Wex for the Medical World

With the backing of some top medical schools, a foundation is calling on physicians and scientists to help them build a huge online encyclopedia of medicine, called Medpedia. Today the Medpedia Foundation raised the curtain slightly on their Web site, giving prospective collaborators a peek.

Wired Campus: Medical Version of Wikipedia, With Universities’ Help, Gets Ready to Go Live – Chronicle.com

This sounds a lot like the medical version of the Wex project at LII, a nifty effort at building a collaborative, open law dictionary and encyclopedia.   For some reason, Wex was never heralded in a press release like this:

The Medpedia Project today announced the formation of the world’s largest collaborative online encyclopedia of medicine called Medpedia. Physicians, medical schools, hospitals, health organizations and public health professionals are now volunteering to collaboratively build the most comprehensive medical clearinghouse in the world for information about health, medicine and the body.

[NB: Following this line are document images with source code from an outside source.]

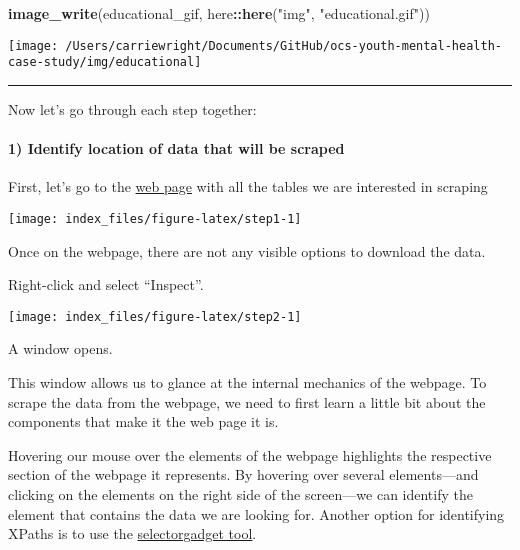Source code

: \documentclass[
]{article}
\newenvironment{Shaded}{\begin{snugshade}}{\end{snugshade}}
\newcommand{\KeywordTok}[1]{\textcolor[rgb]{0.13,0.29,0.53}{\textbf{#1}}}
\newcommand{\NormalTok}[1]{#1}
\newcommand{\OperatorTok}[1]{\textcolor[rgb]{0.81,0.36,0.00}{\textbf{#1}}}
\newcommand{\StringTok}[1]{\textcolor[rgb]{0.31,0.60,0.02}{#1}}
\begin{document}
\begin{Shaded}
\begin{Highlighting}[]
\KeywordTok{image_write}\NormalTok{(educational_gif,}
\NormalTok{      here}\OperatorTok{::}\KeywordTok{here}\NormalTok{(}\StringTok{"img"}\NormalTok{, }\StringTok{"educational.gif"}\NormalTok{))}
\end{Highlighting}
\end{Shaded}

\begin{center}\texttt{[image: /Users/carriewright/Documents/GitHub/ocs-youth-mental-health-case-study/img/educational]} \end{center}

\begin{center}\rule{0.5\linewidth}{0.5pt}\end{center}

Now let's go through each step together:

\hypertarget{identify-location-of-data-that-will-be-scraped}{%
\paragraph{1) Identify location of data that will be
scraped}\label{identify-location-of-data-that-will-be-scraped}}

First, let's go to the
\href{https://www.samhsa.gov/data/sites/default/files/cbhsq-reports/NSDUHDetailedTabs2018R2/NSDUHDetTabsSect11pe2018.htm}{web
page} with all the tables we are interested in scraping

\begin{center}\texttt{[image: index\_files/figure-latex/step1-1]} \end{center}

Once on the webpage, there are not any visible options to download the
data.

Right-click and select ``Inspect''.

\begin{center}\texttt{[image: index\_files/figure-latex/step2-1]} \end{center}

A window opens.

This window allows us to glance at the internal mechanics of the
webpage. To scrape the data from the webpage, we need to first learn a
little bit about the components that make it the web page it is.

Hovering our mouse over the elements of the webpage highlights the
respective section of the webpage it represents. By hovering over
several elements---and clicking on the elements on the right side of the
screen---we can identify the element that contains the data we are
looking for. Another option for identifying XPaths is to use the
\href{https://cran.r-project.org/web/packages/rvest/vignettes/selectorgadget.html}{selectorgadget
tool}.
\end{document}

Nor does Wex have direct support from “Harvard Medical School, Stanford School of Medicine, the University of California Berkeley School of Public Health, the University of Michigan Medical School and dozens of health organizations around the world” as Medpedia does.  I certainly hope it lives up to its press release.

Anyway, it does make me wonder why more law schools don’t support efforts like Wex directly.  Time and energy put into making more legal information freely available would be a great investment in our communities and may even result in a greater demand for legal services by a more informed public.